When people are introduced to a novel environment, they initially experience large errors relative to their intended performance. Through repeated practice, they systematically reduce these errors, learning how best to perform the task. Because the amount a person has learned is not directly assessable, we are reliant on indirect measures such as error that reflect the latent state of how much a person has learned. The traditional interpretation is that a person who performs with less error has learned more, while a person who performs with greater error has learned less. However, when comparing across subjects or populations, variation in strategies must be considered. In the field of motor control, greater error may not be a result of learning less, but rather, an optimal trade-off between movement errors and other similarly important factors.

The use of error reduction as an indicator for learning has led to useful insights into how individuals learn novel tasks.

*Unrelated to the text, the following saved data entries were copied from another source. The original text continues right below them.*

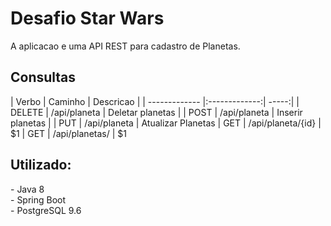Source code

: 
<h1>Desafio Star Wars</h1>
A aplicacao e uma API REST para cadastro de Planetas.</h4><br>

<h2>Consultas</h2>
| Verbo        | Caminho           | Descricao  |
| ------------- |:-------------:| -----:|
| DELETE      | /api/planeta | Deletar planetas |
| POST      | /api/planeta      |   Inserir planetas |
| PUT | /api/planeta      |    Atualizar Planetas 
| GET | /api/planeta/{id}      |    $1 
| GET | /api/planetas/      |    $1 

<h2>Utilizado:</h2>
- Java 8<br>
- Spring Boot<br> 
- PostgreSQL 9.6<br>
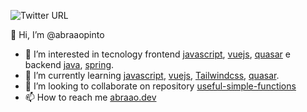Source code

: ![Twitter URL](https://img.shields.io/twitter/url?label=abraao_dev&style=social&url=https%3A%2F%2Ftwitter.com%2Fabraao_dev)

 👋 Hi, I’m @abraaopinto
- 👀 I’m interested in tecnology frontend [javascript](https://developer.mozilla.org/pt-BR/docs/Web/JavaScript), [vuejs](https://vuejs.org/), [quasar](https://quasar.dev/) e backend [java](https://www.java.com/pt-BR/), [spring](https://spring.io/).
- 🌱 I’m currently learning [javascript](https://developer.mozilla.org/pt-BR/docs/Web/JavaScript), [vuejs](https://vuejs.org/), [Tailwindcss](https://tailwindcss.com/), [quasar](https://quasar.dev/).
- 💞️ I’m looking to collaborate on repository [useful-simple-functions](https://github.com/abraaopinto/useful-simple-functions)
- 📫 How to reach me [abraao.dev](https://abraao.dev)

<!---
abraaopinto/abraaopinto is a ✨ special ✨ repository because its `README.md` (this file) appears on your GitHub profile.
You can click the Preview link to take a look at your changes.
--->

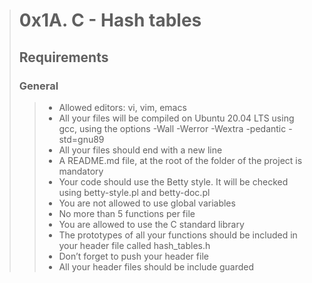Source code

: > # **0x1A. C - Hash tables**
> ## **Requirements**
> ### **General**
>> + Allowed editors: vi, vim, emacs
>> + All your files will be compiled on Ubuntu 20.04 LTS using gcc, using the options -Wall -Werror -Wextra -pedantic -std=gnu89
>> + All your files should end with a new line
>> + A README.md file, at the root of the folder of the project is mandatory
>> + Your code should use the Betty style. It will be checked using betty-style.pl and betty-doc.pl
>> + You are not allowed to use global variables
>> + No more than 5 functions per file
>> + You are allowed to use the C standard library
>> + The prototypes of all your functions should be included in your header file called hash_tables.h
>> + Don’t forget to push your header file
>> + All your header files should be include guarded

Error reduction is ubiquitous across a wide range of motor behaviors, including grip force adaptation [1], arm reaching [2–5], locomotor [6–8] and postural [9,10] adaptation tasks. While errors are characterized by both kinematic and kinetic metrics across these tasks, they are similar in that they reflect a deviation from desired or nominal behavior. The consensus across these paradigms is that we reduce our errors as we adapt our movements.

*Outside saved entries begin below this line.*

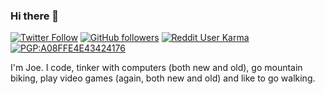 ### Hi there 👋

[![Twitter Follow](https://img.shields.io/twitter/follow/JoeNyland?style=social)](https://twitter.com/JoeNyland)
[![GitHub followers](https://img.shields.io/github/followers/JoeNyland?style=social)](https://github.com/JoeNyland?tab=followers)
[![Reddit User Karma](https://img.shields.io/reddit/user-karma/combined/MasterRoot2409?style=social)](https://www.reddit.com/user/MasterRoot2409)
[![PGP:A08FFE4E43424176](https://shields.io/badge/PGP-A08FFE4E43424176-informational?logo=GNUPrivacyGuard&style=flat)](https://pgp.key-server.io/0xA08FFE4E43424176)

I'm Joe. I code, tinker with computers (both new and old), go mountain biking, play video games (again, both new and old) and like to go walking.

However, movement decisions and learning are not solely driven by error reduction. People optimize for other factors such as reward, effort, time, and risk. When people move faster, they move with greater error [11] and tend to have trajectories which minimize the variance of the end or target position [12]. Yet, people still choose to move faster in the presence of greater reward in both arm reaches [13] and saccades [14]. Reward is discounted by time, thus people and animals are willing to expend more effort to achieve an earlier reward [15–17]. In addition to error, studies have shown that effort is reduced through the learning process. [4,8], suggesting a simultaneous optimization of both these factors [18]. Studies have also shown learning rate is increased by increasing rewards [5], increasing consequence of an error [19], or by manipulating the level of uncertainty of state [20]. Traditionally interpreted as learning to a lower extent, increased residual error is influenced by the consequences of an error [21] or the level of effort [18]. These studies, in conglomeration, show that there is more at play in motor learning than just error reduction. When evaluating the extent of learning in motor learning studies, residual errors do not necessarily mean a reduced amount of learning has occurred, but rather, subjects could be optimizing for factors in addition to error.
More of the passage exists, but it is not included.